# Your goal
Show every line of the data that includes the word "اندازه".

Data entries
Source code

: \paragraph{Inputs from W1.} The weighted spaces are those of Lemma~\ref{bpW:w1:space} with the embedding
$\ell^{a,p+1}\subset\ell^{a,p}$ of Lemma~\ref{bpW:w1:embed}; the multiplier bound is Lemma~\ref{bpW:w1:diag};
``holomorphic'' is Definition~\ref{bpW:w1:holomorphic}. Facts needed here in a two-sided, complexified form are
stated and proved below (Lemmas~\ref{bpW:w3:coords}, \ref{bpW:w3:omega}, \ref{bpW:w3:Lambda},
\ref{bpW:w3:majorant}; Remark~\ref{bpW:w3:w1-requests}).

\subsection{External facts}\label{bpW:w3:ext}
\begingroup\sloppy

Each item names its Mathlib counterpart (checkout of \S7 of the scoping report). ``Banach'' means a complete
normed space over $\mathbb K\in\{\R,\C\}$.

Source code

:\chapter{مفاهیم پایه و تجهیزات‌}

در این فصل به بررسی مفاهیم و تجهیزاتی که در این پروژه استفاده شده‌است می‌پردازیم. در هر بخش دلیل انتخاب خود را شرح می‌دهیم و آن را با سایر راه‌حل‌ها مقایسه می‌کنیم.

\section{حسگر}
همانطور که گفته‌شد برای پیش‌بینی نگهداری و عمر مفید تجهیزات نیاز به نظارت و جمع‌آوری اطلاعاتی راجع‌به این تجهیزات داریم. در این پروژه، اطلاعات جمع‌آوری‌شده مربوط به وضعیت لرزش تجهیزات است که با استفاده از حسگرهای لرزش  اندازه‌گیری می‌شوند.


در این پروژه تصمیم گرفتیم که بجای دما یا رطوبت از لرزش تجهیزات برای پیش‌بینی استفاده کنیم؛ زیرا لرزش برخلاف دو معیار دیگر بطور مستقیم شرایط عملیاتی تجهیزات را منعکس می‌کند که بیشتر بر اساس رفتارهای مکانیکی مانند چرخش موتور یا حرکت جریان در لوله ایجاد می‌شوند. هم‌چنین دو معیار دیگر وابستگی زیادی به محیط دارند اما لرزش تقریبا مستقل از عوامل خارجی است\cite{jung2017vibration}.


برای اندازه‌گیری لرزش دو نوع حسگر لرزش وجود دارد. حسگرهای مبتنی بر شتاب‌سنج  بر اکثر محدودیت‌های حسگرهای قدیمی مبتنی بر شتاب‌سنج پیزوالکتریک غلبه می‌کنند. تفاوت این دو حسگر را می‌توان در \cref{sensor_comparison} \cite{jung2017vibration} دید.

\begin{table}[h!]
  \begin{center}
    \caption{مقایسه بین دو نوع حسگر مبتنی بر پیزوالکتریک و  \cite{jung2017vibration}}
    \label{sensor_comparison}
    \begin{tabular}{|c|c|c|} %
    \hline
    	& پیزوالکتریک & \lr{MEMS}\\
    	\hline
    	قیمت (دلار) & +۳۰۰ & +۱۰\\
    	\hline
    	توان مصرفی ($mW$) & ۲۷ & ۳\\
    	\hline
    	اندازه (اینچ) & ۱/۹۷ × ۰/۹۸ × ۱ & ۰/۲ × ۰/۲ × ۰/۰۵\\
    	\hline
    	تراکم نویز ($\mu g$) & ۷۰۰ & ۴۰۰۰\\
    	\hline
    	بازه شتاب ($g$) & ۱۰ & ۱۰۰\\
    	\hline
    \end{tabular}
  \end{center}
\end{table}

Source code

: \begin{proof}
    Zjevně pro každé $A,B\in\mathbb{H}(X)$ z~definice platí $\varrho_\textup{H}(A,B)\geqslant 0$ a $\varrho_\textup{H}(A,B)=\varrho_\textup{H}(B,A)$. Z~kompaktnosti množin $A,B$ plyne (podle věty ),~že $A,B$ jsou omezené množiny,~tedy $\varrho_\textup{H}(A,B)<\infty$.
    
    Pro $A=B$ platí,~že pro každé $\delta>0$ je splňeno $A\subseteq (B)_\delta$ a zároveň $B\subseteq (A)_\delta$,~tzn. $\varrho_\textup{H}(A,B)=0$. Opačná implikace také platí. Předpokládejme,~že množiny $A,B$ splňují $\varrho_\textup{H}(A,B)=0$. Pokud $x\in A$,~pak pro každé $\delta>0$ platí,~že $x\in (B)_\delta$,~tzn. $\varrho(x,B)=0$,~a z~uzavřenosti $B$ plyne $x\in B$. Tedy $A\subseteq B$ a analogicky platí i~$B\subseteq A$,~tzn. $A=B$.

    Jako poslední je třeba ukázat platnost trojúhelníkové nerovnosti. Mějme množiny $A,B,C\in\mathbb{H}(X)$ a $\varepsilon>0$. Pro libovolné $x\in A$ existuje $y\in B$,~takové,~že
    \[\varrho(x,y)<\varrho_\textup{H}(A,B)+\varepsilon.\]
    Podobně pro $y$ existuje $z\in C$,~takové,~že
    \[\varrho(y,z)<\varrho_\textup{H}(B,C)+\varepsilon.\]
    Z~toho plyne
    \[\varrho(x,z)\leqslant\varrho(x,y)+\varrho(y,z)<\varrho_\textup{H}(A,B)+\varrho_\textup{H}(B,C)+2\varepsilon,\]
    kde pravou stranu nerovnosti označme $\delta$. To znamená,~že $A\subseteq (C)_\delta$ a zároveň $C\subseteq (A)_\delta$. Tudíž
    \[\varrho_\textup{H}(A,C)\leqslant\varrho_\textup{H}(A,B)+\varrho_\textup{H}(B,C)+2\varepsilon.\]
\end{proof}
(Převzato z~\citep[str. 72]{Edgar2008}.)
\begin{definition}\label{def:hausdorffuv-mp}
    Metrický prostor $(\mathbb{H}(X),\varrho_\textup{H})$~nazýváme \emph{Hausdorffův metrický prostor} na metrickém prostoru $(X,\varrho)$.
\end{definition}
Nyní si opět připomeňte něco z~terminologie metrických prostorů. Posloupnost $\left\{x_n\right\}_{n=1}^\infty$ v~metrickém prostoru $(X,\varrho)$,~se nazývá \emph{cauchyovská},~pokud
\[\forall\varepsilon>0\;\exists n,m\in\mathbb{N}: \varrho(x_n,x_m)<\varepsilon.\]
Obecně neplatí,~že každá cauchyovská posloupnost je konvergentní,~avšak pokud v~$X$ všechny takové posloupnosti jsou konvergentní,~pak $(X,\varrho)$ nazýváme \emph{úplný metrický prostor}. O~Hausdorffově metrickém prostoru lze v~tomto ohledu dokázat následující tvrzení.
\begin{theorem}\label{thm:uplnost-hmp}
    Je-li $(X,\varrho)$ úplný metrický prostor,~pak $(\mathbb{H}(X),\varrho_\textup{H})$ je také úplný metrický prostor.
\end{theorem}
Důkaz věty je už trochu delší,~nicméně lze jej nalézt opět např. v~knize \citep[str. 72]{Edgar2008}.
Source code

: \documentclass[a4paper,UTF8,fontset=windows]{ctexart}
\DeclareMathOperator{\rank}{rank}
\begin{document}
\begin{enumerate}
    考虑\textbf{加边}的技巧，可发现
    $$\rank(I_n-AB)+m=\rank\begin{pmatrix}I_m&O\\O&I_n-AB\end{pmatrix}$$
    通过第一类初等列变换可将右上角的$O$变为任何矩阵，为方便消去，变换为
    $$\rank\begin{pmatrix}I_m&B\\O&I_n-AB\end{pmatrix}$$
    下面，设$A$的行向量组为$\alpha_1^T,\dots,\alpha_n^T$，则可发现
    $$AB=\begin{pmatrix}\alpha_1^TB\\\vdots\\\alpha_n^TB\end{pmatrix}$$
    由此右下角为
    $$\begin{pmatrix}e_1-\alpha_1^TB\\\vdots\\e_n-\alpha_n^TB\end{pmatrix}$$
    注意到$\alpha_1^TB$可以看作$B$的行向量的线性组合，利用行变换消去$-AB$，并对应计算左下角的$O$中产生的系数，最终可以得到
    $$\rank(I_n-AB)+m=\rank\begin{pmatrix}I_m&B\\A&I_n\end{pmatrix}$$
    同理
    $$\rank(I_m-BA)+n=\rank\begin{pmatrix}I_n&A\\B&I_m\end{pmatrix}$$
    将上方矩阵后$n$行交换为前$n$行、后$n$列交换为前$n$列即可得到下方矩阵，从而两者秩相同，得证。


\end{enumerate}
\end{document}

# Output of the task
همانطور که گفته‌شد برای پیش‌بینی نگهداری و عمر مفید تجهیزات نیاز به نظارت و جمع‌آوری اطلاعاتی راجع‌به این تجهیزات داریم. در این پروژه، اطلاعات جمع‌آوری‌شده مربوط به وضعیت لرزش تجهیزات است که با استفاده از حسگرهای لرزش  اندازه‌گیری می‌شوند.
برای اندازه‌گیری لرزش دو نوع حسگر لرزش وجود دارد. حسگرهای مبتنی بر شتاب‌سنج  بر اکثر محدودیت‌های حسگرهای قدیمی مبتنی بر شتاب‌سنج پیزوالکتریک غلبه می‌کنند. تفاوت این دو حسگر را می‌توان در \cref{sensor_comparison} \cite{jung2017vibration} دید.
    	اندازه (اینچ) & ۱/۹۷ × ۰/۹۸ × ۱ & ۰/۲ × ۰/۲ × ۰/۰۵\\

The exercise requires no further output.